👣06

9.2K 1.1K 86
                                    


Sudah dua hari berlalu sejak Jiyeon mengakhiri kisah cinta pertamanya. Dan sudah dua hari pula Jiyeon tidak masuk sekolah.

Pintu kamarnya dikunci dan Jimin pun menggila mendapati sang adik keras kepala menutup diri dari siapapun termasuk Hoseok yang bagaikan alat pernapasan keduanya.

"Park Jiyeon! Kalau kau tidak keluar sekarang juga! Aku pastikan kau pindah ke Miami Minggu depan!" Ancamnya yang masih diabaikan oleh Jiyeon.

Itu satu-satunya cara yang terbaik dari yang terbaik sekarang. Mengirim Jiyeon untuk tinggal bersama orang tua mereka di Miami dan melanjutkan sekolah di sana.

Tapi sang adik pun tetap tidak bergeming, seolah ancaman yang lebih tua tidak membuatnya takut sama sekali.

Jimin hampir menyerah dan akan melangkah turun ke lantai bawah membawa kembali nampan berisi makanan untuk Jiyeon. Bunyi putaran kunci pada pintu kamar membuat Jimin berbalik dan mendekat ke kamar Jiyeon.

Gadis itu membukanya sedikit, setengah wajahnya terlihat dari celah pintu yang terbuka.

Terlalu pucat dengan mata sembab. Itu yang tertangkap oleh netra Jimin pertama kali.

Lantas Jimin mendorong pintu dan melangkah masuk ke kamar Jiyeon. Gadis itu langsung duduk di ranjang. Pergerakannya lemah tanpa gairah hidup sedikitpun.Melihat itu, Jimin hanya menarik napas dalam dan menghembuskannya kembali.
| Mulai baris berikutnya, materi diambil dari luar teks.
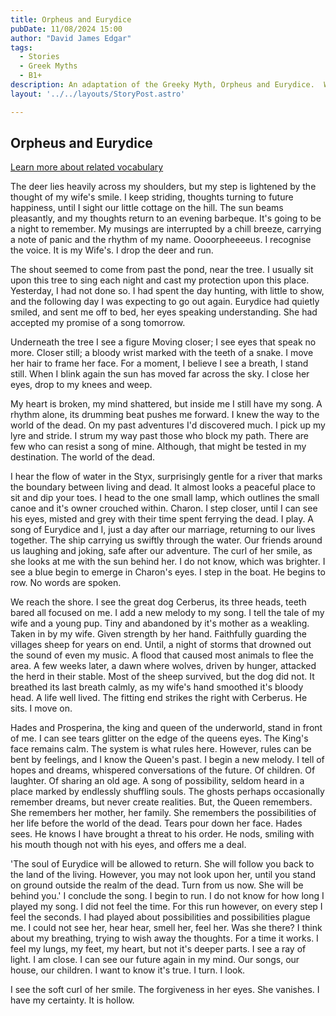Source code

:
 ```yaml
---
title: Orpheus and Eurydice
pubDate: 11/08/2024 15:00
author: "David James Edgar"
tags:
  - Stories
  - Greek Myths
  - B1+
description: An adaptation of the Greeky Myth, Orpheus and Eurydice.  Written for learners of intermediate level and higher.
layout: '../../layouts/StoryPost.astro'

---
```

## Orpheus and Eurydice

[Learn more about related vocabulary](/vocabulary/orpheus-and-eurydice)

The deer lies heavily across my shoulders, but my step is lightened by the thought of my wife's smile.   I keep striding, thoughts turning to future happiness, until I sight our little cottage on the hill.   The sun beams pleasantly, and my thoughts return to an evening barbeque.  It's going to be a night to remember.    My musings are interrupted by a chill breeze,  carrying a note of panic and the rhythm of my name.  Oooorpheeeeus.   I recognise the voice.  It is my Wife's.  I drop the deer and run.

The shout seemed to come from past the pond, near the tree. I usually sit upon this tree to sing each night and cast my protection upon this place. Yesterday, I had not done so. I had spent the day hunting, with little to show, and the following day I was expecting to go out again.   Eurydice had quietly smiled, and sent me off to bed, her eyes speaking understanding. She had accepted my promise of a song tomorrow. 

Underneath the tree I see a figure Moving closer;  I see eyes that speak no more. Closer still; a bloody wrist marked with the teeth of a snake.  I move her hair to frame her face.  For a moment, I believe I see a breath, I stand still.   When I blink again the sun has moved far across the sky. I close her eyes, drop to my knees and weep.

My heart is broken, my mind shattered, but inside me I still have my song.  A rhythm alone, its drumming beat pushes me forward.   I knew the way to the world of the dead.  On my past adventures I'd discovered much.   I pick up my lyre and stride.  I strum my way past those who block my path.  There are few who can resist a song of mine.   Although, that might be tested in my destination.  The world of the dead. 

I hear the flow of water in the Styx, surprisingly gentle for a river that marks the boundary between living and dead.  It almost looks a peaceful place to sit and dip your toes.  I head to the one small lamp, which outlines the small canoe and it's owner crouched within.  Charon.  I step closer, until I can see his eyes, misted and grey with their time spent ferrying the dead. I play.   A song of Eurydice and I, just a day after our marriage, returning to our lives together.   The ship carrying us swiftly through the water.  Our friends around us laughing and joking, safe after our adventure.  The curl of her smile, as she looks at me with the sun behind her.  I do not know, which was brighter.  I see a blue begin to emerge in Charon's eyes.  I step in the boat.  He begins to row.  No words are spoken.

We reach the shore. I see the great dog Cerberus, its three heads, teeth bared all focused on me. I add a new melody to my song. I tell the tale of my wife and a young pup. Tiny and abandoned by it's mother as a weakling. Taken in by my wife. Given strength by her hand. Faithfully guarding the villages sheep for years on end. Until, a night of storms that drowned out the sound of even my music. A flood that caused most animals to flee the area. A few weeks later, a dawn where wolves, driven by hunger, attacked the herd in their stable. Most of the sheep survived, but the dog did not. It breathed its last breath calmly, as my wife's hand smoothed it's bloody head. A life well lived. The fitting end strikes the right with Cerberus.  He sits.  I move on.

Hades and Prosperina, the king and queen of the underworld, stand in front of me.  I can see tears glitter on the edge of the queens eyes.  The King's face remains calm.  The system is what rules here.  However, rules can be bent by feelings, and I know the Queen's past.  I begin a new melody.  I tell of hopes and dreams, whispered conversations of the future.  Of children.  Of laughter.  Of sharing an old age.  A song of possibility,  seldom heard in a place marked by endlessly shuffling souls.  The ghosts perhaps occasionally remember dreams, but never create realities.  But, the Queen remembers.  She remembers her mother, her family.  She remembers the possibilities of her life before the world of the dead.  Tears pour down her face.  Hades sees.  He knows I have brought a threat to his order.   He nods, smiling with his mouth though not with his eyes, and offers me a deal.

'The soul of Eurydice will be allowed to return. She will follow you back to the land of the living. However, you may not look upon her, until you stand on ground outside the realm of the dead. Turn from us now. She will be behind you.' I conclude the song. I begin to run. I do not know for how long I played my song. I did not feel the time. For this run however, on every step I feel the seconds. I had played about possibilities and possibilities plague me. I could not see her, hear hear, smell her, feel her. Was she there? I think about my breathing, trying to wish away the thoughts. For a time it works. I feel my lungs, my feet, my heart, but not it's deeper parts. I see a ray of light. I am close. I can see our future again in my mind. Our songs, our house, our children. I want to know it's true. I turn. I look.

I see the soft curl of her smile. The forgiveness in her eyes. She vanishes. I have my certainty. It is hollow.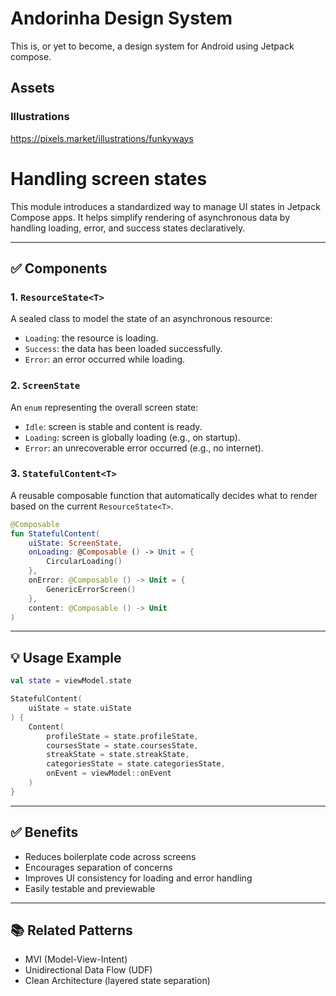 # Andorinha Design System

This is, or yet to become, a design system for Android using Jetpack compose.

## Assets

### Illustrations
https://pixels.market/illustrations/funkyways

# Handling screen states

This module introduces a standardized way to manage UI states in Jetpack Compose apps.
It helps simplify rendering of asynchronous data by handling loading, error, and success states declaratively.

---

## ✅ Components

### 1. `ResourceState<T>`
A sealed class to model the state of an asynchronous resource:
- `Loading`: the resource is loading.
- `Success`: the data has been loaded successfully.
- `Error`: an error occurred while loading.

### 2. `ScreenState`
An `enum` representing the overall screen state:
- `Idle`: screen is stable and content is ready.
- `Loading`: screen is globally loading (e.g., on startup).
- `Error`: an unrecoverable error occurred (e.g., no internet).

### 3. `StatefulContent<T>`
A reusable composable function that automatically decides what to render based on the current `ResourceState<T>`.

```kotlin
@Composable
fun StatefulContent(
    uiState: ScreenState,
    onLoading: @Composable () -> Unit = {
        CircularLoading()
    },
    onError: @Composable () -> Unit = {
        GenericErrorScreen()
    },
    content: @Composable () -> Unit
)
```

---

## 💡 Usage Example

```kotlin
val state = viewModel.state

StatefulContent(
    uiState = state.uiState
) {
    Content(
        profileState = state.profileState,
        coursesState = state.coursesState,
        streakState = state.streakState,
        categoriesState = state.categoriesState,
        onEvent = viewModel::onEvent
    )
}
```

---

## ✅ Benefits
- Reduces boilerplate code across screens
- Encourages separation of concerns
- Improves UI consistency for loading and error handling
- Easily testable and previewable

---

## 📚 Related Patterns
- MVI (Model-View-Intent)
- Unidirectional Data Flow (UDF)
- Clean Architecture (layered state separation)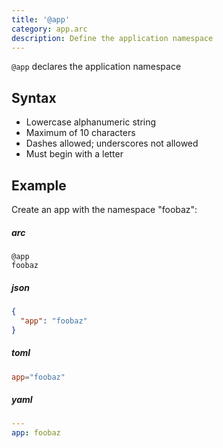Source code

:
 ```yaml
---
title: '@app'
category: app.arc
description: Define the application namespace
---
```


`@app` declares the application namespace

## Syntax

- Lowercase alphanumeric string
- Maximum of 10 characters
- Dashes allowed; underscores not allowed
- Must begin with a letter

## Example

Create an app with the namespace "foobaz":

<arc-viewer default-tab=arc>
<div slot=contents>
<arc-tab label=arc>
<h5>arc</h5>
<div slot=content>

```arc
@app
foobaz
```
</div>
</arc-tab>

<arc-tab label=json>
<h5>json</h5>
<div slot="content">

```json
{
  "app": "foobaz"
}
```
</div>
</arc-tab>

<arc-tab label=toml>
<h5>toml</h5>
<div slot=content>

```toml
app="foobaz"
```
</div>
</arc-tab>

<arc-tab label=yaml>
<h5>yaml</h5>
<div slot="content">

```yaml
---
app: foobaz
```
</div>
</arc-tab>

</div>
</arc-viewer>
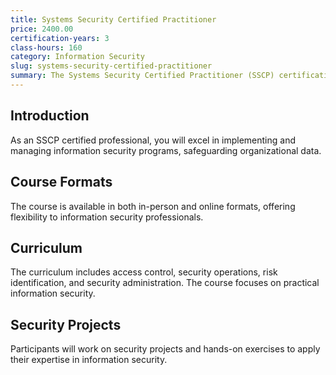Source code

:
 ```yaml
---
title: Systems Security Certified Practitioner
price: 2400.00
certification-years: 3
class-hours: 160
category: Information Security
slug: systems-security-certified-practitioner
summary: The Systems Security Certified Practitioner (SSCP) certification is designed for professionals in information security roles. This comprehensive course covers access control, security operations, and risk identification. It equips candidates with the skills needed to implement and manage information security programs.
---
```


## Introduction

As an SSCP certified professional, you will excel in implementing and managing information security programs, safeguarding organizational data.

## Course Formats

The course is available in both in-person and online formats, offering flexibility to information security professionals.

## Curriculum

The curriculum includes access control, security operations, risk identification, and security administration. The course focuses on practical information security.

## Security Projects

Participants will work on security projects and hands-on exercises to apply their expertise in information security.


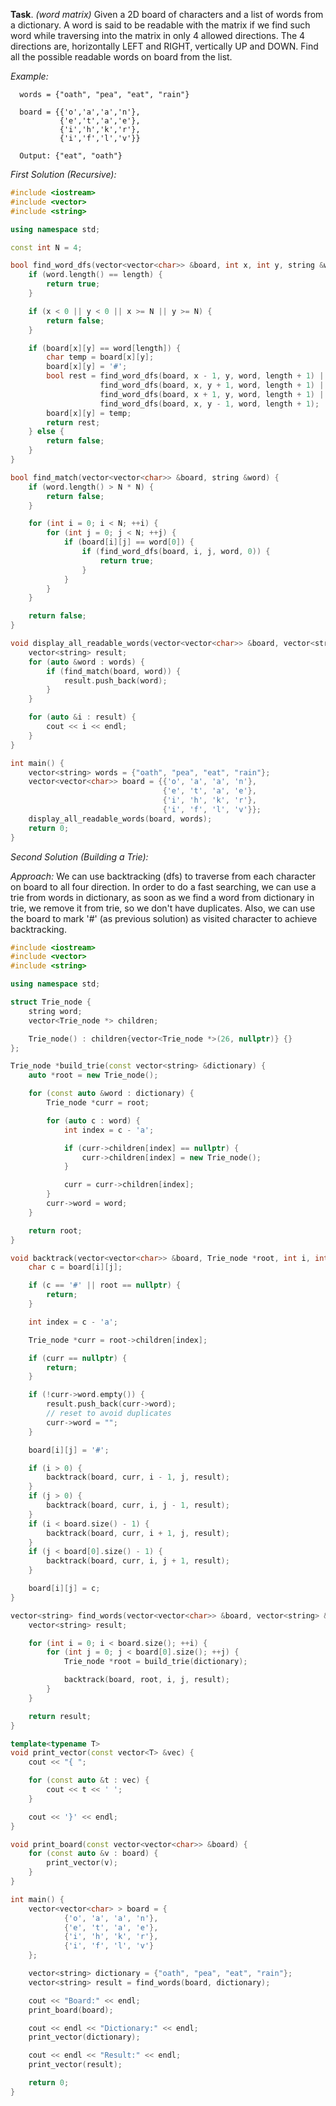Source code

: **Task**. *(word matrix)* Given a 2D board of characters and a list of words from a dictionary. A word is said to be readable with the matrix if we find such word while traversing into the matrix in only 4 allowed directions. The 4 directions are, horizontally LEFT and RIGHT, vertically UP and DOWN. Find all the possible readable words on board from the list.

*Example:*
```
  words = {"oath", "pea", "eat", "rain"}

  board = {{'o','a','a','n'},
           {'e','t','a','e'},
           {'i','h','k','r'},
           {'i','f','l','v'}}

  Output: {"eat", "oath"}
```
*First Solution (Recursive):*

```cpp
#include <iostream>
#include <vector>
#include <string>

using namespace std;

const int N = 4;

bool find_word_dfs(vector<vector<char>> &board, int x, int y, string &word, int length) {
    if (word.length() == length) {
        return true;
    }

    if (x < 0 || y < 0 || x >= N || y >= N) {
        return false;
    }

    if (board[x][y] == word[length]) {
        char temp = board[x][y];
        board[x][y] = '#';
        bool rest = find_word_dfs(board, x - 1, y, word, length + 1) ||
                    find_word_dfs(board, x, y + 1, word, length + 1) ||
                    find_word_dfs(board, x + 1, y, word, length + 1) ||
                    find_word_dfs(board, x, y - 1, word, length + 1);
        board[x][y] = temp;
        return rest;
    } else {
        return false;
    }
}

bool find_match(vector<vector<char>> &board, string &word) {
    if (word.length() > N * N) {
        return false;
    }

    for (int i = 0; i < N; ++i) {
        for (int j = 0; j < N; ++j) {
            if (board[i][j] == word[0]) {
                if (find_word_dfs(board, i, j, word, 0)) {
                    return true;
                }
            }
        }
    }

    return false;
}

void display_all_readable_words(vector<vector<char>> &board, vector<string> &words) {
    vector<string> result;
    for (auto &word : words) {
        if (find_match(board, word)) {
            result.push_back(word);
        }
    }

    for (auto &i : result) {
        cout << i << endl;
    }
}

int main() {
    vector<string> words = {"oath", "pea", "eat", "rain"};
    vector<vector<char>> board = {{'o', 'a', 'a', 'n'},
                                  {'e', 't', 'a', 'e'},
                                  {'i', 'h', 'k', 'r'},
                                  {'i', 'f', 'l', 'v'}};
    display_all_readable_words(board, words);
    return 0;
}
```
*Second Solution (Building a Trie):*

*Approach:* We can use backtracking (dfs) to traverse from each character on board to all four direction. In order to do a fast searching, we can use a trie from words in dictionary, as soon as we find a word from dictionary in trie, we remove it from trie, so we don't have duplicates. Also, we can use the board to mark '#' (as previous solution) as visited character to achieve backtracking.

```cpp
#include <iostream>
#include <vector>
#include <string>

using namespace std;

struct Trie_node {
    string word;
    vector<Trie_node *> children;

    Trie_node() : children{vector<Trie_node *>(26, nullptr)} {}
};

Trie_node *build_trie(const vector<string> &dictionary) {
    auto *root = new Trie_node();

    for (const auto &word : dictionary) {
        Trie_node *curr = root;

        for (auto c : word) {
            int index = c - 'a';

            if (curr->children[index] == nullptr) {
                curr->children[index] = new Trie_node();
            }

            curr = curr->children[index];
        }
        curr->word = word;
    }

    return root;
}

void backtrack(vector<vector<char>> &board, Trie_node *root, int i, int j, vector<string> &result) {
    char c = board[i][j];

    if (c == '#' || root == nullptr) {
        return;
    }

    int index = c - 'a';

    Trie_node *curr = root->children[index];

    if (curr == nullptr) {
        return;
    }

    if (!curr->word.empty()) {
        result.push_back(curr->word);
        // reset to avoid duplicates
        curr->word = "";
    }

    board[i][j] = '#';

    if (i > 0) {
        backtrack(board, curr, i - 1, j, result);
    }
    if (j > 0) {
        backtrack(board, curr, i, j - 1, result);
    }
    if (i < board.size() - 1) {
        backtrack(board, curr, i + 1, j, result);
    }
    if (j < board[0].size() - 1) {
        backtrack(board, curr, i, j + 1, result);
    }

    board[i][j] = c;
}

vector<string> find_words(vector<vector<char>> &board, vector<string> &dictionary) {
    vector<string> result;

    for (int i = 0; i < board.size(); ++i) {
        for (int j = 0; j < board[0].size(); ++j) {
            Trie_node *root = build_trie(dictionary);

            backtrack(board, root, i, j, result);
        }
    }

    return result;
}

template<typename T>
void print_vector(const vector<T> &vec) {
    cout << "{ ";

    for (const auto &t : vec) {
        cout << t << ' ';
    }

    cout << '}' << endl;
}

void print_board(const vector<vector<char>> &board) {
    for (const auto &v : board) {
        print_vector(v);
    }
}

int main() {
    vector<vector<char> > board = {
            {'o', 'a', 'a', 'n'},
            {'e', 't', 'a', 'e'},
            {'i', 'h', 'k', 'r'},
            {'i', 'f', 'l', 'v'}
    };

    vector<string> dictionary = {"oath", "pea", "eat", "rain"};
    vector<string> result = find_words(board, dictionary);

    cout << "Board:" << endl;
    print_board(board);

    cout << endl << "Dictionary:" << endl;
    print_vector(dictionary);

    cout << endl << "Result:" << endl;
    print_vector(result);

    return 0;
}

```
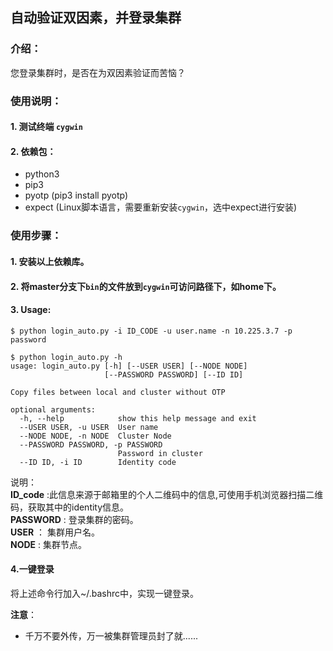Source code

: ## 自动验证双因素，并登录集群  
  
### 介绍：  
您登录集群时，是否在为双因素验证而苦恼？ 


### 使用说明：
  
#### 1. 测试终端 `cygwin`  
#### 2. 依赖包：  

- python3  
- pip3  
- pyotp (pip3 install pyotp)  
- expect  (Linux脚本语言，需要重新安装`cygwin`，选中expect进行安装)
  
### 使用步骤：
  
#### 1. 安装以上依赖库。  
#### 2. 将master分支下`bin`的文件放到`cygwin`可访问路径下，如home下。
#### 3. Usage:  

```
$ python login_auto.py -i ID_CODE -u user.name -n 10.225.3.7 -p password  
```  

```
$ python login_auto.py -h
usage: login_auto.py [-h] [--USER USER] [--NODE NODE]  
                     [--PASSWORD PASSWORD] [--ID ID]  

Copy files between local and cluster without OTP  
  
optional arguments:  
  -h, --help            show this help message and exit  
  --USER USER, -u USER  User name  
  --NODE NODE, -n NODE  Cluster Node  
  --PASSWORD PASSWORD, -p PASSWORD  
                        Password in cluster  
  --ID ID, -i ID        Identity code  
```

说明：  
**ID_code** :此信息来源于邮箱里的个人二维码中的信息,可使用手机浏览器扫描二维码，获取其中的identity信息。  
**PASSWORD** : 登录集群的密码。  
**USER** ： 集群用户名。  
**NODE** : 集群节点。  

#### 4.一键登录  
  
将上述命令行加入~/.bashrc中，实现一键登录。   

  
**注意**：  
- 千万不要外传，万一被集群管理员封了就......  
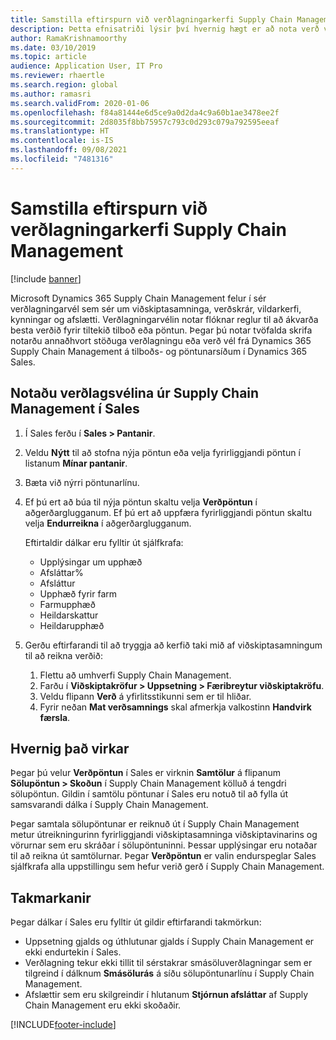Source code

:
 ```yaml
---
title: Samstilla eftirspurn við verðlagningarkerfi Supply Chain Management
description: Þetta efnisatriði lýsir því hvernig hægt er að nota verð vélina í Microsoft Dynamics 365 Supply Chain Management úr Dynamics 365 Sales.
author: RamaKrishnamoorthy
ms.date: 03/10/2019
ms.topic: article
audience: Application User, IT Pro
ms.reviewer: rhaertle
ms.search.region: global
ms.author: ramasri
ms.search.validFrom: 2020-01-06
ms.openlocfilehash: f84a81444e6d5ce9a0d2da4c9a60b1ae3478ee2f
ms.sourcegitcommit: 2d8035f8bb75957c793c0d293c079a792595eeaf
ms.translationtype: HT
ms.contentlocale: is-IS
ms.lasthandoff: 09/08/2021
ms.locfileid: "7481316"
---
```

# <a name="sync-on-demand-with-the-supply-chain-management-pricing-engine"></a>Samstilla eftirspurn við verðlagningarkerfi Supply Chain Management

[!include [banner](../../includes/banner.md)]



Microsoft Dynamics 365 Supply Chain Management felur í sér verðlagningarvél sem sér um viðskiptasamninga, verðskrár, vildarkerfi, kynningar og afslætti. Verðlagningarvélin notar flóknar reglur til að ákvarða besta verðið fyrir tiltekið tilboð eða pöntun. Þegar þú notar tvöfalda skrifa notarðu annaðhvort stöðuga verðlagningu eða verð vél frá Dynamics 365 Supply Chain Management á tilboðs- og pöntunarsíðum í Dynamics 365 Sales.

## <a name="use-the-pricing-engine-from-supply-chain-management-in-sales"></a>Notaðu verðlagsvélina úr Supply Chain Management í Sales

1. Í Sales ferðu í **Sales \> Pantanir**.
2. Veldu **Nýtt** til að stofna nýja pöntun eða velja fyrirliggjandi pöntun í listanum **Mínar pantanir**.
3. Bæta við nýrri pöntunarlínu.
4. Ef þú ert að búa til nýja pöntun skaltu velja **Verðpöntun** í aðgerðarglugganum. Ef þú ert að uppfæra fyrirliggjandi pöntun skaltu velja **Endurreikna** í aðgerðarglugganum.

    Eftirtaldir dálkar eru fylltir út sjálfkrafa:

    + Upplýsingar um upphæð
    + Afsláttar%
    + Afsláttur
    + Upphæð fyrir farm
    + Farmupphæð
    + Heildarskattur
    + Heildarupphæð
    
5. Gerðu eftirfarandi til að tryggja að kerfið taki mið af viðskiptasamningum til að reikna verðið:
    1. Flettu að umhverfi Supply Chain Management.
    2. Farðu í **Viðskiptakröfur \> Uppsetning \> Færibreytur viðskiptakröfu**.
    3. Veldu flipann **Verð** á yfirlitsstikunni sem er til hliðar.
    4. Fyrir neðan **Mat verðsamnings** skal afmerkja valkostinn **Handvirk færsla**.

## <a name="how-it-works"></a>Hvernig það virkar

Þegar þú velur **Verðpöntun** í Sales er virknin **Samtölur** á flipanum **Sölupöntun \> Skoðun** í Supply Chain Management kölluð á tengdri sölupöntun. Gildin í samtölu pöntunar í Sales eru notuð til að fylla út samsvarandi dálka í Supply Chain Management.

Þegar samtala sölupöntunar er reiknuð út í Supply Chain Management metur útreikningurinn fyrirliggjandi viðskiptasamninga viðskiptavinarins og vörurnar sem eru skráðar í sölupöntuninni. Þessar upplýsingar eru notaðar til að reikna út samtölurnar. Þegar **Verðpöntun** er valin endurspeglar Sales sjálfkrafa alla uppstillingu sem hefur verið gerð í Supply Chain Management.

## <a name="limitations"></a>Takmarkanir

Þegar dálkar í Sales eru fylltir út gildir eftirfarandi takmörkun:

+ Uppsetning gjalds og úthlutunar gjalds í Supply Chain Management er ekki endurtekin í Sales.
+ Verðlagning tekur ekki tillit til sérstakrar smásöluverðlagningar sem er tilgreind í dálknum **Smásölurás** á síðu sölupöntunarlínu í Supply Chain Management.
+ Afslættir sem eru skilgreindir í hlutanum **Stjórnun afsláttar** af Supply Chain Management eru ekki skoðaðir.


[!INCLUDE[footer-include](../../../../includes/footer-banner.md)]

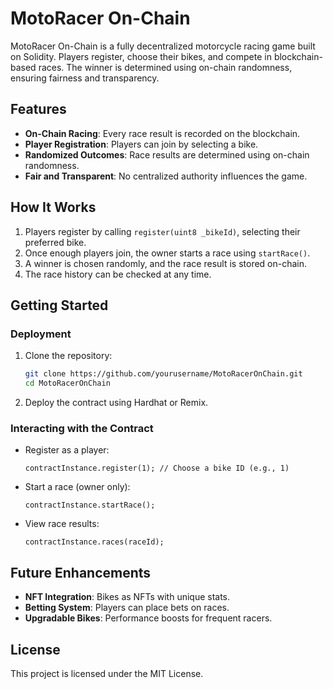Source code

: # MotoRacer On-Chain

MotoRacer On-Chain is a fully decentralized motorcycle racing game built on Solidity. Players register, choose their bikes, and compete in blockchain-based races. The winner is determined using on-chain randomness, ensuring fairness and transparency.

## Features
- **On-Chain Racing**: Every race result is recorded on the blockchain.
- **Player Registration**: Players can join by selecting a bike.
- **Randomized Outcomes**: Race results are determined using on-chain randomness.
- **Fair and Transparent**: No centralized authority influences the game.

## How It Works
1. Players register by calling `register(uint8 _bikeId)`, selecting their preferred bike.
2. Once enough players join, the owner starts a race using `startRace()`.
3. A winner is chosen randomly, and the race result is stored on-chain.  
4. The race history can be checked at any time.

## Getting Started
### Deployment
1. Clone the repository: 
   ```sh
   git clone https://github.com/yourusername/MotoRacerOnChain.git
   cd MotoRacerOnChain
   ```
2. Deploy the contract using Hardhat or Remix.

### Interacting with the Contract
- Register as a player:
  ```solidity
  contractInstance.register(1); // Choose a bike ID (e.g., 1)
  ```
- Start a race (owner only):
  ```solidity
  contractInstance.startRace();
  ```
- View race results:
  ```solidity
  contractInstance.races(raceId);
  ```

## Future Enhancements
- **NFT Integration**: Bikes as NFTs with unique stats.
- **Betting System**: Players can place bets on races.
- **Upgradable Bikes**: Performance boosts for frequent racers.

## License
This project is licensed under the MIT License.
"Padahal sudah kubilang untuk melakukannya sejak awal," tutur Jimin ikut mendudukan diri di atas ranjang. Nampan diletakkan di hadapan sang adik yang menatap makanan tanpa minat sedikitpun.

Mengambil ikat rambut di atas nakas. Tangannya bergerak menyisir surai panjang milik Jiyeon, mengumpulkannya menjadi satu di belakang kepala dan menguncirnya.

"Makanlah, setelah itu baru kita bicara," titah Jimin.

"Aku tidak lapar, Oppa."

"Ini sudah dua hari Jiyeon. Makan!"

Memang dasar Jiyeon keras kepala, sedang patah hati dan tidak bertenaga pun masih saja bebal.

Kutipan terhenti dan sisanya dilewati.